Féminisme des données · Livres
Automatiser l’inégalité
Titre originalAutomating Inequality: How High-Tech Tools Profile, Police, and Punish the Poor
Virginia Eubanks enquête sur l’aide sociale, le logement des sans-abri et la protection de l’enfance pour montrer comment l’automatisation déguise l’austérité en efficacité neutre et place les pauvres sous surveillance continue.
Critique et guide de lecture
Automatiser l’inégalité ne porte pas sur une future superintelligence hors de contrôle, mais sur des systèmes administratifs qui décident déjà de l’accès à l’alimentation, aux soins, au logement et à l’intégrité familiale. Virginia Eubanks enquête sur l’admissibilité automatisée aux prestations en Indiana, l’attribution de logements aux sans-abri à Los Angeles et un modèle de risque pour la protection de l’enfance dans le comté d’Allegheny. Les expériences des personnes concernées montrent que l’algorithme ne retire pas la politique : il inscrit pénurie, soupçon envers les pauvres et punition de la demande d’aide dans une nouvelle procédure.
L’Indiana révèle comment l’« efficacité » devient une machine à refuser. Après le transfert de l’administration à des prestataires privés et des systèmes distants, formulaire incomplet, appel manqué ou document mal transmis pouvaient signifier « refus de coopérer ». En trois ans, environ un million de demandes de santé, alimentation et aide financière furent rejetées. L’erreur n’était plus corrigée par un agent connaissant le foyer, mais dispersée entre centres d’appel, bases et recours. L’automatisation n’a pas réduit la pauvreté ; elle a réduit l’obligation de rencontrer les demandeurs et de rendre des comptes.
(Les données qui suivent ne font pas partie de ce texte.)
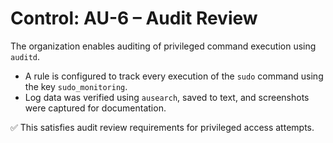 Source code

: # Control: AU-6 – Audit Review

The organization enables auditing of privileged command execution using `auditd`.

- A rule is configured to track every execution of the `sudo` command using the key `sudo_monitoring`.
- Log data was verified using `ausearch`, saved to text, and screenshots were captured for documentation.

✅ This satisfies audit review requirements for privileged access attempts.

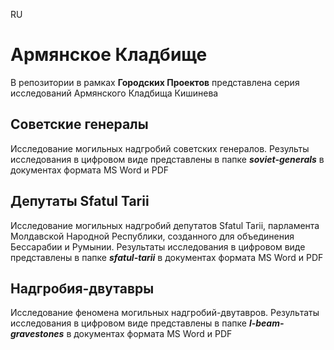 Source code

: RU

# Армянское Кладбище

В репозитории в рамках **Городских Проектов** представлена серия исследований Армянского Кладбища Кишинева

## Советские генералы
Исследование могильных надгробий советских генералов. Результы исследования в цифровом виде представлены в папке ***soviet-generals*** в документах формата MS Word и PDF 
## Депутаты Sfatul Tarii
Исследование могильных надгробий депутатов Sfatul Tarii, парламента Молдавской Народной Республики, созданного для объединения Бессарабии и Румынии. Результаты исследования в цифровом виде представлены в папке ***sfatul-tarii*** в документах формата MS Word и PDF
## Надгробия-двутавры
Исследование феномена могильных надгробий-двутавров. Результаты исследования в цифровом виде представлены в папке ***l-beam-gravestones*** в документах формата MS Word и PDF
Los Angeles affronte une offre de logements très inférieure aux besoins. Un questionnaire convertit santé, traumatismes, violence et vie dans la rue en score de vulnérabilité pour classer les candidats. Ce classement peut être plus cohérent qu’une improvisation, mais ne crée aucun logement. Il exige aussi des personnes qu’elles échangent leur histoire intime contre une place. Un score élevé n’empêche pas des années d’attente ; un score faible peut exclure quelqu’un qui ne serait pas assez vulnérable. La question politique du manque de logements devient une gestion plus fine de la pénurie.
La protection de l’enfance montre comment les données confondent pauvreté et danger. Le modèle utilise l’historique des services publics. Les familles pauvres rencontrent davantage les organismes sociaux, médicaux et judiciaires, et laissent donc plus de traces calculables. Les familles aisées achètent des services privés et demeurent moins visibles ; mères pauvres, familles noires, parents handicapés et foyers monoparentaux deviennent plus faciles à signaler et à enquêter. La prédiction produit une boucle : la surveillance crée des dossiers qui justifient davantage de surveillance.
Eubanks nomme cette structure le « digital poorhouse », la reliant à l’histoire américaine du gouvernement de la pauvreté. Hospices, tests d’admissibilité et charité scientifique séparaient pauvres méritants et non méritants pour limiter l’aide. Croisement de données, détection de fraude et prédiction du risque héritent de cette morale en donnant à l’exclusion un visage objectif. L’enjeu féministe est direct : mères, aidantes, personnes handicapées et survivantes de violence dépendent davantage des services publics et sont surveillées parce qu’elles demandent de l’aide. L’antifraude transforme des stratégies de survie en fautes morales.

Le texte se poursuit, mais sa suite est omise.